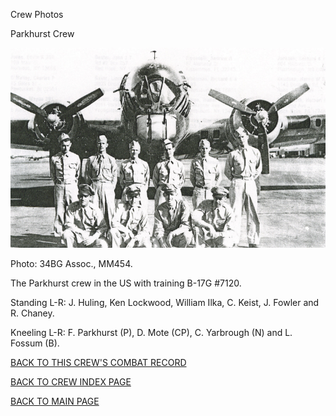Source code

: 
Crew Photos






 




Parkhurst Crew  
  

![](Parkhurst.jpg)  

Photo: 34BG Assoc., MM454.  

The Parkhurst crew in the US with training B-17G #7120.  

Standing L-R: J. Huling, Ken Lockwood, William Ilka, C. Keist, J. Fowler and R. Chaney.  

Kneeling L-R: F. Parkhurst (P), D. Mote (CP), C. Yarbrough (N) and L. Fossum (B).  
  

[BACK TO THIS CREW'S COMBAT RECORD](../crews/Parkhurst.md)  

[BACK TO CREW INDEX PAGE](../000crews.md)  

[BACK TO MAIN PAGE](../index.md)


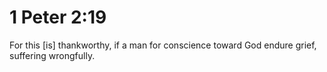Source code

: # 1 Peter 2:19

For this [is] thankworthy, if a man for conscience toward God endure grief, suffering wrongfully.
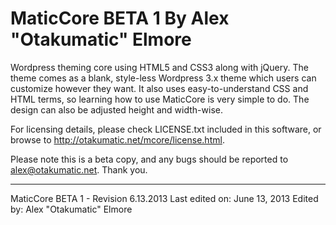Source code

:MaticCore BETA 1
By Alex "Otakumatic" Elmore
=========

Wordpress theming core using HTML5 and CSS3 along with jQuery. The theme comes as a blank, style-less Wordpress 3.x theme which users can customize however they want. It also uses easy-to-understand CSS and HTML terms, so learning how to use MaticCore is very simple to do. The design can also be adjusted height and width-wise.

For licensing details, please check LICENSE.txt included in this software, or browse to <http://otakumatic.net/mcore/license.html>.

Please note this is a beta copy, and any bugs should be reported to alex@otakumatic.net. Thank you.

----------------------------
MaticCore BETA 1 - Revision 6.13.2013
Last edited on: June 13, 2013
Edited by: Alex "Otakumatic" Elmore
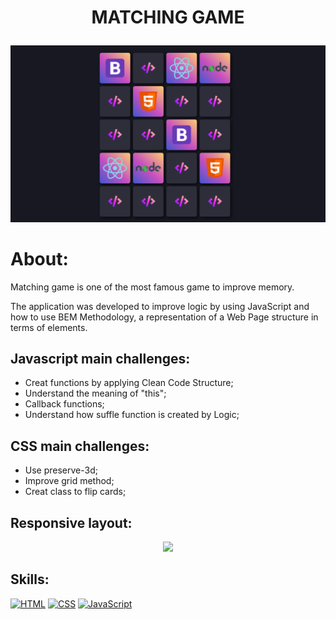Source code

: # <p align="center"> MATCHING GAME</p>

<p align="center">
  <img src="memory.png" width="750px">
</p>

# About:
Matching game is one of the most famous game to improve memory.

The application was developed to improve logic by using JavaScript and how to use BEM Methodology, a representation of a Web Page structure in terms of elements.

## Javascript main challenges:
- Creat functions by applying Clean Code Structure;
- Understand the meaning of "this";
- Callback functions;
- Understand how suffle function is created by Logic;

## CSS main challenges:

- Use preserve-3d;
- Improve grid method;
- Creat class to flip cards;

## Responsive layout:
<p align="center">
  <img src="responsive.png" width="750px">
</p>
  
## Skills:

[![HTML](https://img.shields.io/badge/HTML-red?style=for-the-badge&logo=HTML5&labelColor=black)](https://github.com/JuniorMacedo91)
[![CSS](https://img.shields.io/badge/CSS3-blue?style=for-the-badge&logo=CSS3&labelColor=black)](https://github.com/JuniorMacedo91)
[![JavaScript](https://img.shields.io/badge/javascript-yellow?style=for-the-badge&logo=javascript&labelColor=black)](https://github.com/JuniorMacedo91)
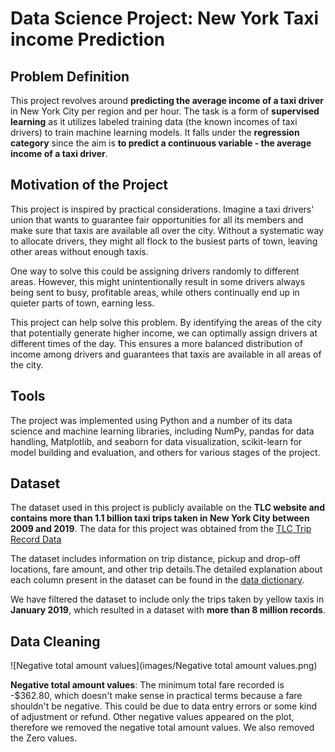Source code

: # Data Science Project: New York Taxi income Prediction


## Problem Definition
This project revolves around **predicting the average income of a taxi driver** in New York City per region and per hour. The task is a form of **supervised learning** as it utilizes labeled training data (the known incomes of taxi drivers) to train machine learning models. It falls under the **regression category** since the aim is **to predict a continuous variable - the average income of a taxi driver**.

## Motivation of the Project
This project is inspired by practical considerations. Imagine a taxi drivers' union that wants to guarantee fair opportunities for all its members and make sure that taxis are available all over the city. Without a systematic way to allocate drivers, they might all flock to the busiest parts of town, leaving other areas without enough taxis.

One way to solve this could be assigning drivers randomly to different areas. However, this might unintentionally result in some drivers always being sent to busy, profitable areas, while others continually end up in quieter parts of town, earning less.

This project can help solve this problem. By identifying the areas of the city that potentially generate higher income, we can optimally assign drivers at different times of the day. This ensures a more balanced distribution of income among drivers and guarantees that taxis are available in all areas of the city.

## Tools

The project was implemented using Python and a number of its data science and machine learning libraries, including NumPy, pandas for data handling, Matplotlib, and seaborn for data visualization, scikit-learn for model building and evaluation, and others for various stages of the project.

## Dataset
The dataset used in this project is publicly available on the **TLC website and contains more than 1.1 billion taxi trips taken in New York City between 2009 and 2019**. The data for this project was obtained from the [TLC Trip Record Data](https://www1.nyc.gov/site/tlc/about/tlc-trip-record-data.page)

The dataset includes information on trip distance, pickup and drop-off locations, fare amount, and other trip details.The detailed explanation about each column present in the dataset can be found in the [data dictionary](https://www1.nyc.gov/assets/tlc/downloads/pdf/data_dictionary_trip_records_yellow.pdf).


We have filtered the dataset to include only the trips taken by yellow taxis in **January 2019**, which resulted in a dataset with **more than 8 million records**.


## Data Cleaning

![Negative total amount values](images/Negative total amount values.png)
 
**Negative total amount values**: The minimum total fare recorded is -$362.80, which doesn't make sense in practical terms because a fare shouldn't be negative. This could be due to data entry errors or some kind of adjustment or refund. Other negative values appeared on the plot, therefore we removed the negative total amount values. We also removed the Zero values.









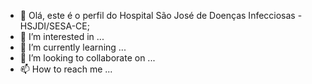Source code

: - 👋 Olá, este é o perfil do Hospital São José de Doenças Infecciosas - HSJDI/SESA-CE;
- 👀 I’m interested in ...
- 🌱 I’m currently learning ...
- 💞️ I’m looking to collaborate on ...
- 📫 How to reach me ...
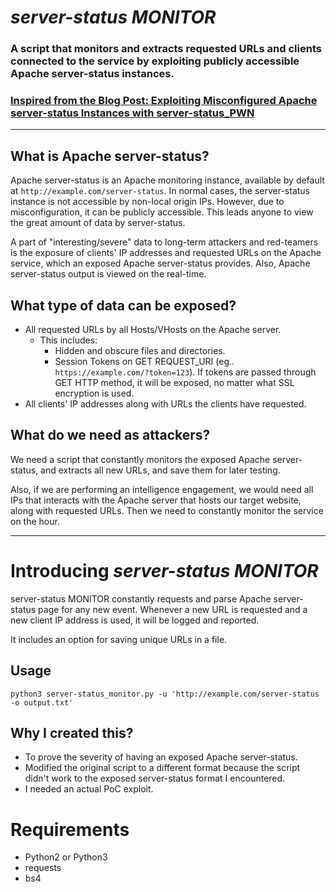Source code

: *server-status MONITOR*
=====================

### A script that monitors and extracts requested URLs and clients connected to the service by exploiting publicly accessible Apache server-status instances.

### [ Inspired from the Blog Post: Exploiting Misconfigured Apache server-status Instances with server-status_PWN](https://mazinahmed.net/blog/exploiting-misconfigured-apache-server-status-instances/)

---

## What is Apache server-status?

Apache server-status is an Apache monitoring instance, available by default at `http://example.com/server-status`. In normal cases, the server-status instance is not accessible by non-local origin IPs. However, due to misconfiguration, it can be publicly accessible. This leads anyone to view the great amount of data by server-status.

A part of "interesting/severe" data to long-term attackers and red-teamers is the exposure of clients' IP addresses and requested URLs on the Apache service, which an exposed Apache server-status provides. Also, Apache server-status output is viewed on the real-time.

## What type of data can be exposed?

* All requested URLs by all Hosts/VHosts on the Apache server.
	* This includes:
		* Hidden and obscure files and directories.
		* Session Tokens on GET REQUEST_URI (eg.. `https://example.com/?token=123`). If tokens are passed through GET HTTP method, it will be exposed, no matter what SSL encryption is used.
* All clients' IP addresses along with URLs the clients have requested.


## What do we need as attackers?

We need a script that constantly monitors the exposed Apache server-status, and extracts all new URLs, and save them for later testing.

Also, if we are performing an intelligence engagement, we would need all IPs that interacts with the Apache server that hosts our target website, along with requested URLs. Then we need to constantly monitor the service on the hour.

---

# Introducing *server-status MONITOR*

server-status MONITOR constantly requests and parse Apache server-status page for any new event. Whenever a new URL is requested and a new client IP address is used, it will be logged and reported.

It includes an option for saving unique URLs in a file.


## **Usage**

`python3 server-status_monitor.py -u 'http://example.com/server-status -o output.txt'`


## **Why I created this?**

* To prove the severity of having an exposed Apache server-status. 
* Modified the original script to a different format because the script didn't work to the exposed server-status format I encountered.
* I needed an actual PoC exploit.

# **Requirements**

* Python2 or Python3
* requests
* bs4

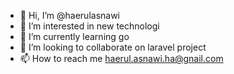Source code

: - 👋 Hi, I’m @haerulasnawi
- 👀 I’m interested in new technologi
- 🌱 I’m currently learning go
- 💞️ I’m looking to collaborate on laravel project
- 📫 How to reach me haerul.asnawi.ha@gnail.com

<!---
haerulasnawi/haerulasnawi is a ✨ special ✨ repository because its `README.md` (this file) appears on your GitHub profile.
You can click the Preview link to take a look at your changes.
--->
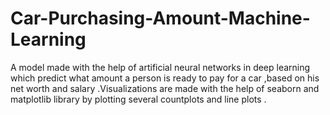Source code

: # Car-Purchasing-Amount-Machine-Learning
A model made with the help of artificial neural networks in deep learning which predict what amount a person is ready to pay for a car ,based on his net worth and salary .Visualizations are made with the help of seaborn and matplotlib library by plotting several countplots and line plots .
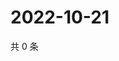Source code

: # 2022-10-21

共 0 条

<!-- BEGIN WEIBO -->
<!-- 最后更新时间 Fri Oct 21 2022 01:39:56 GMT+0800 (China Standard Time) -->

<!-- END WEIBO -->
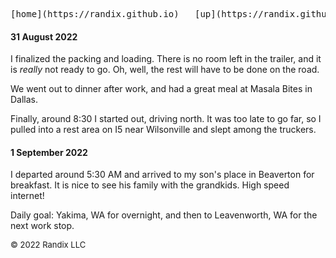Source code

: <pre>
[home](https://randix.github.io)   [up](https://randix.github.io/travel)   [next](https://randix.gitgub.io/travel/220902)
</pre>

#### 31 August 2022

I finalized the packing and loading. There is no room left in the trailer, and it is *really* not ready to go. Oh, well, the rest will have to be done on the road.

We went out to dinner after work, and had a great meal at Masala Bites in Dallas.

Finally, around 8:30 I started out, driving north. It was too late to go far, so I pulled into a rest area on I5 near Wilsonville and slept among the truckers.

#### 1 September 2022

I departed around 5:30 AM and arrived to my son's place in Beaverton for breakfast. It is nice to see his family with the grandkids. High speed internet! 

Daily goal: Yakima, WA for overnight, and then to Leavenworth, WA for the next work stop.

<font size=2>© 2022 Randix LLC</font>
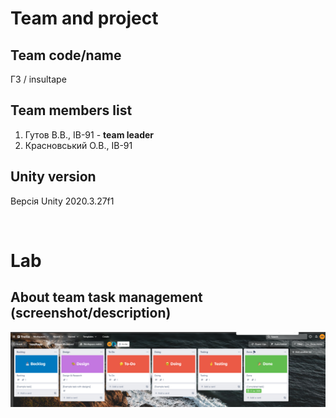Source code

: # Team and project
## Team code/name
Г3 / insultape

## Team members list 
1. Гутов В.В., ІВ-91 - **team leader**
1. Красновський О.В., ІВ-91

## Unity version
Версія Unity 2020.3.27f1

</br>

# Lab
## About team task management (screenshot/description)

![trello](./docs/images/trello.png)
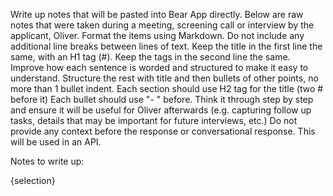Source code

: Write up notes that will be pasted into Bear App directly. 
Below are raw notes that were taken during a meeting, screening call or interview by the applicant, Oliver.
Format the items using Markdown. Do not include any additional line breaks between lines of text.
Keep the title in the first line the same, with an H1 tag (#).
Keep the tags in the second line the same.
Improve how each sentence is worded and structured to make it easy to understand.
Structure the rest with title and then bullets of other points, no more than 1 bullet indent.
Each section should use H2 tag for the title (two # before it)
Each bullet should use "- " before.
Think it through step by step and ensure it will be useful for Oliver afterwards (e.g. capturing follow up tasks, details that may be important for future interviews, etc.)
Do not provide any context before the response or conversational response. This will be used in an API.

Notes to write up:

{selection}
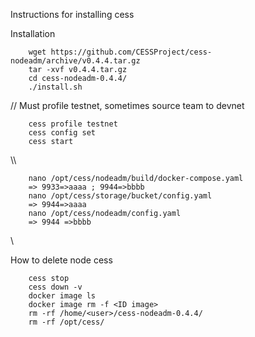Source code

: Instructions for installing cess

Installation

        wget https://github.com/CESSProject/cess-nodeadm/archive/v0.4.4.tar.gz
        tar -xvf v0.4.4.tar.gz
        cd cess-nodeadm-0.4.4/
        ./install.sh

// Must profile testnet, sometimes source team to devnet   

        cess profile testnet
        cess config set
        cess start
        
\\\\ 

        nano /opt/cess/nodeadm/build/docker-compose.yaml
        => 9933=>aaaa ; 9944=>bbbb
        nano /opt/cess/storage/bucket/config.yaml
        => 9944=>aaaa
        nano /opt/cess/nodeadm/config.yaml
        => 9944 =>bbbb  
        
\\

How to delete node cess

        cess stop
        cess down -v
        docker image ls
        docker image rm -f <ID image>
        rm -rf /home/<user>/cess-nodeadm-0.4.4/
        rm -rf /opt/cess/
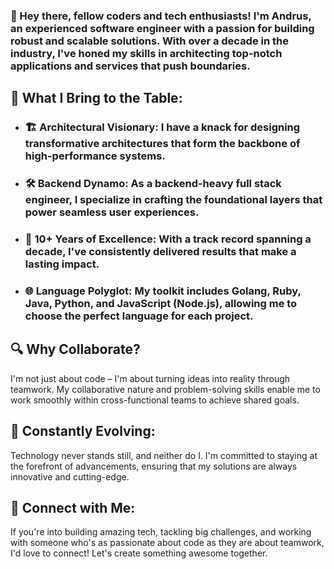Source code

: ### 👋 Hey there, fellow coders and tech enthusiasts! I'm Andrus, an experienced software engineer with a passion for building robust and scalable solutions. With over a decade in the industry, I've honed my skills in architecting top-notch applications and services that push boundaries.

## 🚀 What I Bring to the Table:

* ### 🏗️ Architectural Visionary: I have a knack for designing transformative architectures that form the backbone of high-performance systems.
* ### 🛠️ Backend Dynamo: As a backend-heavy full stack engineer, I specialize in crafting the foundational layers that power seamless user experiences.
* ### 💼 10+ Years of Excellence: With a track record spanning a decade, I've consistently delivered results that make a lasting impact.
* ### 🌐 Language Polyglot: My toolkit includes Golang, Ruby, Java, Python, and JavaScript (Node.js), allowing me to choose the perfect language for each project.

## 🔍 Why Collaborate?
I'm not just about code – I'm about turning ideas into reality through teamwork. My collaborative nature and problem-solving skills enable me to work smoothly within cross-functional teams to achieve shared goals.

## 🌱 Constantly Evolving:
Technology never stands still, and neither do I. I'm committed to staying at the forefront of advancements, ensuring that my solutions are always innovative and cutting-edge.

## 🔗 Connect with Me:
If you're into building amazing tech, tackling big challenges, and working with someone who's as passionate about code as they are about teamwork, I'd love to connect! Let's create something awesome together.
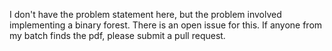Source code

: I don't have the problem statement here, but the problem involved implementing a binary forest. There is an open issue for this. If anyone from my batch finds the pdf, please submit a pull request.

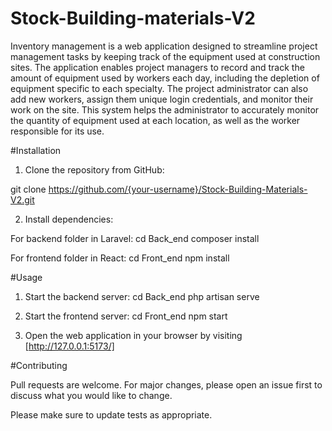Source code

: # Stock-Building-materials-V2

Inventory management is a web application designed to streamline project management tasks by keeping track of the equipment used at construction sites. The application enables project managers to record and track the amount of equipment used by workers each day, including the depletion of equipment specific to each specialty. The project administrator can also add new workers, assign them unique login credentials, and monitor their work on the site. This system helps the administrator to accurately monitor the quantity of equipment used at each location, as well as the worker responsible for its use.

#Installation

1. Clone the repository from GitHub:

git clone https://github.com/{your-username}/Stock-Building-Materials-V2.git

2. Install dependencies:

For backend folder in Laravel:
cd Back_end
composer install

For frontend folder in React:
cd Front_end
npm install

#Usage

1. Start the backend server:
cd Back_end
php artisan serve

2. Start the frontend server:
cd Front_end
npm start

3. Open the web application in your browser by visiting [http://127.0.0.1:5173/]

#Contributing

Pull requests are welcome. For major changes, please open an issue first to discuss what you would like to change.

Please make sure to update tests as appropriate.


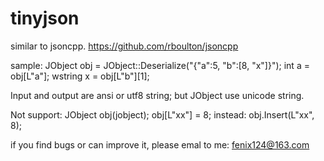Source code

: tinyjson
========
similar to jsoncpp. https://github.com/rboulton/jsoncpp

sample:
JObject obj = JObject::Deserialize("{\"a\":5, \"b\":[8, \"x\"]}");
int a = obj[L"a"];
wstring x = obj[L"b"][1];

Input and output are ansi or utf8 string; but JObject use unicode string.

Not support:
JObject obj(jobject);
obj[L"xx"] = 8;
instead:
obj.Insert(L"xx", 8);

if you find bugs or can improve it, please emal to me: fenix124@163.com


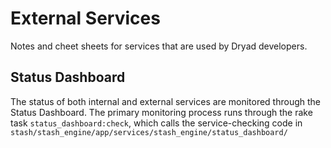 External Services
===================

Notes and cheet sheets for services that are used by Dryad developers.


Status Dashboard
----------------

The status of both internal and external services are monitored
through the Status Dashboard. The primary monitoring process runs
through the rake task `status_dashboard:check`, which calls the
service-checking code in `stash/stash_engine/app/services/stash_engine/status_dashboard/`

....

## Your objective
In the listing, find the line containing "if you find" and repeat it and every later line through the last one, word for word, excluding the pictures.

## Result of this task
if you find bugs or can improve it, please emal to me: fenix124@163.com


 External Services
===================

Notes and cheet sheets for services that are used by Dryad developers.


Status Dashboard
----------------

The status of both internal and external services are monitored
through the Status Dashboard. The primary monitoring process runs
through the rake task `status_dashboard:check`, which calls the
service-checking code in `stash/stash_engine/app/services/stash_engine/status_dashboard/`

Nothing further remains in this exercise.